While touring Turkey, it was clear to me that each district is governed by different cultural influences. The Sultan Ahmet area is typically more traditional in the sense that it feels ethnically Turkish. The spice bazaar was definitely my favourite expedition. We bought most of our Turkish delight from here from a stall called Hazer Baba. The variety or Turkish delight is amazing but my favourite would have be the rose!
we also found a very interesting coffee kiosk near the exit of the spice market. The store has 1 window from which you can buy freshly ground coffee in different quantities. there was an exceptionally long queue outside the store and I had to find out what all the fuss was about. I later found out that this is an extremely popular Turkish coffee mill called Kurukahveci. our tour guide explained to us the traditional way of making Turkish coffee , and so you can look forward to a post about that soon!
Taksim however was much busier and more modern. Taksim is the most popular retail stop for most tourists after the grand bazaar. Istiklal Street is buzzing with locals and tourists, the food is more take-away and coffee shop style, compared to Sultan Ahmet which is more traditional and sit-down style.
We visited the popular Turkish sandwich franchise, simit sarayi. They have a kiosk located in the clock tower in Makkah and I absolutely love their zataar and zaytoon simits. As well as their cheese and salad rolls. I didn’t see many of these in Sultan Ahmet but in Taksim there are quite a few.
After spending the morning in Taksim, we decided to take a short 12 minute drive (depending on traffic) to Nisantasi. I was taken away by the vast difference in terms of architecture and culture between the earlier two districts and Nisantasi. It’s extremely upmarket and as one of my friends described it “very European”. In this area you will find most of the high end retail brands and I do suggest taking a coffee break at one of the amazing coffee shops in the area.

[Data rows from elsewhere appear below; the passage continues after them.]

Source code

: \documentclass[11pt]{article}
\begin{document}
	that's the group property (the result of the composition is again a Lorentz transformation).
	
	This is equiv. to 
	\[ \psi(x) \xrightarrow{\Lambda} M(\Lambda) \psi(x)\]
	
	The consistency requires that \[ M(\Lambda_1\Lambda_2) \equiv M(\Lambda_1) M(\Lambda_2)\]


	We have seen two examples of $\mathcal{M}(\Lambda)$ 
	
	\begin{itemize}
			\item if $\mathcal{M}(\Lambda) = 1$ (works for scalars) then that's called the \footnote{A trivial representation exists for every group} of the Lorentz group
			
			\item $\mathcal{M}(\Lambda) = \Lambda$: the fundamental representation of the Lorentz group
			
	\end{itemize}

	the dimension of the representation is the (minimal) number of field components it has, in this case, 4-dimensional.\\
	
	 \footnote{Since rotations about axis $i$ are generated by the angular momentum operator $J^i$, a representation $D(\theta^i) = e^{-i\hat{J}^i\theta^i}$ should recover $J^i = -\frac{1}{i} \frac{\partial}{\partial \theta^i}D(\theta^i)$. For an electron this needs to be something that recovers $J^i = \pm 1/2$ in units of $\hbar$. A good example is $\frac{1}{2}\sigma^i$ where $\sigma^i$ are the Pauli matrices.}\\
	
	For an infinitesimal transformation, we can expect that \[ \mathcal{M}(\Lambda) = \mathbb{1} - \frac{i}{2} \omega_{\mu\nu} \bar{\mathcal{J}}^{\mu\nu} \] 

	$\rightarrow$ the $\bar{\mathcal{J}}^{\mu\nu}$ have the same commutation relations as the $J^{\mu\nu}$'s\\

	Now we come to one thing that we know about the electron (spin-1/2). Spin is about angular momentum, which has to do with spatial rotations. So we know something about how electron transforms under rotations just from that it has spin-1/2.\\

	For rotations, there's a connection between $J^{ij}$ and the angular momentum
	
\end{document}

The most exciting part of the trip however was visiting the sea-side district of Ortakoy. We anticipated this part of the trip so much due to all the hype built up around one very interesting baked potato. This lavish baked potato is called Kumpir, and is a popular dish in this area. It is nothing more than a baked potato topped with everything… and anything you can imagine! They serve them from street-side stalls and in the restaurants. I learnt one very important lesson that day, less is most definitely more. No matter how tempting it may seem to stuff your spud with everything they offer, keep it simple , try and opt for fewer toppings , trust me you’ll enjoy it much more. another popular delicacy in Ortakoy , are the waffles. Which just like the spuds , can be topped with almost anything you want.
If you happen to come across a coffee shop called Mado, I suggest you pop in and order your favourite Turkish desserts. Word has it, that they serve the best Turkish sweets.
After this post I feel like I’ve relived this amazing trip. I hope this helps you along your travels in the future and if you have any enquiries do feel free to email me on firstname.lastname@example.org
If you’re on Instagram check out my page and search #RSRinIstanbul for updates on my trip.
For those of you that are looking for guided tours I have 2 recommendations. If the odds are in your favour you will come across an old man named Ibrahim standing outside the AyaSofya museum. He was by far the most entertaining and informative tour guides I have met. His rates aren’t bad as well.
If you prefer a more formal route, we used a company called walk turkey tours, they were recommended by the hotel concierge.
To all my Muslim readers, Ramadhaan Kareem.